Elle va connaître sa première expérience traumatisante dans une famille  riche qui ira la chercher au refuge pour tenir compagnie à un petit garçon.
 
Mais si l'enfant est son complice, les parents ne vont pas supporter longtemps le peu d'aptitude au dressage et les occasionnels problèmes  intestinaux de l'animal qui fera plusieurs visites chez le vétérinaire, notamment pour une stérilisation puis pour une euthanasie. Heureusement la chienne va être sauvée par une employée et poursuivre son périple de foyer en foyer.
 
Todd Solondz, qui a sept longs métrages à son actif, dont "Happiness" en 1998,  prix de la critique à Cannes, avait prévenu - en français - avant la projection de sa dernière réalisation : "Tous mes films sont des comédies très tristes, si vous voulez rire c'est ok, sinon, c'est ok aussi."
"Where to Invade Next" de Michael Moore, la bande-annonce

Le sujet central : nous sommes tous mortels

En fait, on rit beaucoup devant les portraits caricaturaux de ces Américains, égoïstes, qui ont un moment la charge d'un animal, banal objet de consommation dont on finit par se débarrasser quand il commence à trop gêner.
 
Au milieu du film, le réalisateur a placé un interlude dans lequel, à l'aide de trucages, il fait traverser les États-Unis au teckel. En fond sonore, une chanson de musique country, selon laquelle "les pionniers sont arrivés en quête d'une vie meilleure, cherchant un foyer pour se reposer", sous-entendant  qu'ils n'ont pas tous réussi.
 
"Il y a une dimension politique dans ce film mais ce n'était pas mon intention première, le sujet central étant que nous sommes tous mortels, comme le montre la fragilité de ce chien", a-t-il expliqué au cours d'une conférence  de presse.
 
Si, comme Matt Ross dans "Captain Fantastic", Todd Solondz critique l'Amérique de façon détournée, tel n'est pas le cas de Michael Moore qui avec ses documentaires coups de poing, attaque de façon frontale. En dépit de son absence, pour raisons familiales, une rétrospective de ses films a eu lieu en soirée puis la projection de son nouveau film "Where To Invade Next".

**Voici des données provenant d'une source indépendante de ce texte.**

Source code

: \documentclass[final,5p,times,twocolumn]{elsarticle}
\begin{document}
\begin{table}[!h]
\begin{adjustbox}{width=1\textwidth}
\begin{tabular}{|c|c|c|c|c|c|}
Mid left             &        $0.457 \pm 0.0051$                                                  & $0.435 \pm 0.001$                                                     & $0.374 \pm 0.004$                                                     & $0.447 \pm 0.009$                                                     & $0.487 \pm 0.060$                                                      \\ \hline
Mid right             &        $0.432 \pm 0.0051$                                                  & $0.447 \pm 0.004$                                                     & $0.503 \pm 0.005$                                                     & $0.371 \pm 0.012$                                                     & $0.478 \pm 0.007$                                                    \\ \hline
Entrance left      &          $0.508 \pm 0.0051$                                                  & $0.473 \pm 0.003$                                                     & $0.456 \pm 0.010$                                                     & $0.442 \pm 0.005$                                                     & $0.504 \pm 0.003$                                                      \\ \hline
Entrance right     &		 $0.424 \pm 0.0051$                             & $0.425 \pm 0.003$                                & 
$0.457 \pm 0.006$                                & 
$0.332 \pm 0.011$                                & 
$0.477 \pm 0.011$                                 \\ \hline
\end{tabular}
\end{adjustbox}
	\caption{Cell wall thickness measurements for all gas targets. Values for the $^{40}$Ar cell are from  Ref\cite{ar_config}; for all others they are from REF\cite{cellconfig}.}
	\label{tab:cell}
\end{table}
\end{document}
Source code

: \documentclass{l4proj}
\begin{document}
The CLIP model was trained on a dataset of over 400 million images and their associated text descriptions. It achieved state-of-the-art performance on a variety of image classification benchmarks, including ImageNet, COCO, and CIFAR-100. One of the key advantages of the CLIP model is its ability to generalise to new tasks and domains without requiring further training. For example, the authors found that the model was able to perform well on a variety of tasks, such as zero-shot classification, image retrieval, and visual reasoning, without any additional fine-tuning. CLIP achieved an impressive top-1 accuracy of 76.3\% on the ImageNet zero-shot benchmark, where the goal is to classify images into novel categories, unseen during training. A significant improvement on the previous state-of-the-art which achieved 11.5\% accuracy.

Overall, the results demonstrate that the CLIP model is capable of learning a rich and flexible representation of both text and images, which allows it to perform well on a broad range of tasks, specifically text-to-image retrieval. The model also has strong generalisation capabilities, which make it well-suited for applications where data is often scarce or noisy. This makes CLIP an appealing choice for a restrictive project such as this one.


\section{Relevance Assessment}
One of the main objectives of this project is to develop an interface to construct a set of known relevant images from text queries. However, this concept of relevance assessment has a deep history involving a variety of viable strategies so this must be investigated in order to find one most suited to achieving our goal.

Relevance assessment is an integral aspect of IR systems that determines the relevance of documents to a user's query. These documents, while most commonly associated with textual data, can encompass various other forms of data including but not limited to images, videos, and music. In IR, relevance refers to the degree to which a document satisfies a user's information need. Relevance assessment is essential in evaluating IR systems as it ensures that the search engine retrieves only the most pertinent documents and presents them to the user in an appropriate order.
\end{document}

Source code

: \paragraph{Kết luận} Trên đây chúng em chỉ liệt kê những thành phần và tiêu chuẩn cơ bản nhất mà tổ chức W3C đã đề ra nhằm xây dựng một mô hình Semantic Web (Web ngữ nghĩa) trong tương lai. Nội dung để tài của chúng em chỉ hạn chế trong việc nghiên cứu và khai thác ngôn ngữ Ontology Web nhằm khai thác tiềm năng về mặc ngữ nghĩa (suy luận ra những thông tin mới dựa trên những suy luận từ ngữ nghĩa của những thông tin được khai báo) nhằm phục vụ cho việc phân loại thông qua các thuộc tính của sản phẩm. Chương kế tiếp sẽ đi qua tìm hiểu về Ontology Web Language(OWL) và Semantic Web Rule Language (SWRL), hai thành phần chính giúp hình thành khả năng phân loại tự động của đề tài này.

Dans "Where To Invade Next", Michael Moore fait un tour d'Europe

"Un de ses grands talents est d'aller droit au but pour vous aider à comprendre les choses en profondeur" a déclaré Luc Jacquet, oscar du meilleur documentaire en 2006 pour "la marche de l'Empereur".

 Reportage : S.Gorny / G.Inol / P.Grandouiller / S.Ripaud



Dès 1989, caméra au poing, Michael Moore a attaqué le système avec "Roger et moi" dans lequel il dénonce des mesures de restructuration du Pdg de General Motors, Roger B. Smith. Suivront "The Big One", "Bowling for Columbine", pour lequel il obtient un oscar, "Fahrenheit 9/11", qui lui vaut la palme d'or à Cannes en 2004, Sicko et "Capitalism, a Love Story".
 
Son dernier film (sortie le 14 septembre) est un petit tour dans des pays européens dans lequel il vient planter le drapeau américain, prétendant avec humour les envahir pour récupérer leurs idées et pratiques. Il s'émerveille ainsi devant les conceptions sociales de patrons italiens, la qualité de la nourriture dans les cantines scolaires françaises, la pratique du devoir de mémoire en Allemagne, le confort des prisons norvégiennes, la place des femmes en Islande, la dépénalisation de la drogue au Portugal ... Il  rend aussi hommage à la jeune démocratie tunisienne.
 
Le festival de Deauville, qui présente 37 films, dont 14 en compétition, se  poursuit jusqu'au 11 septembre.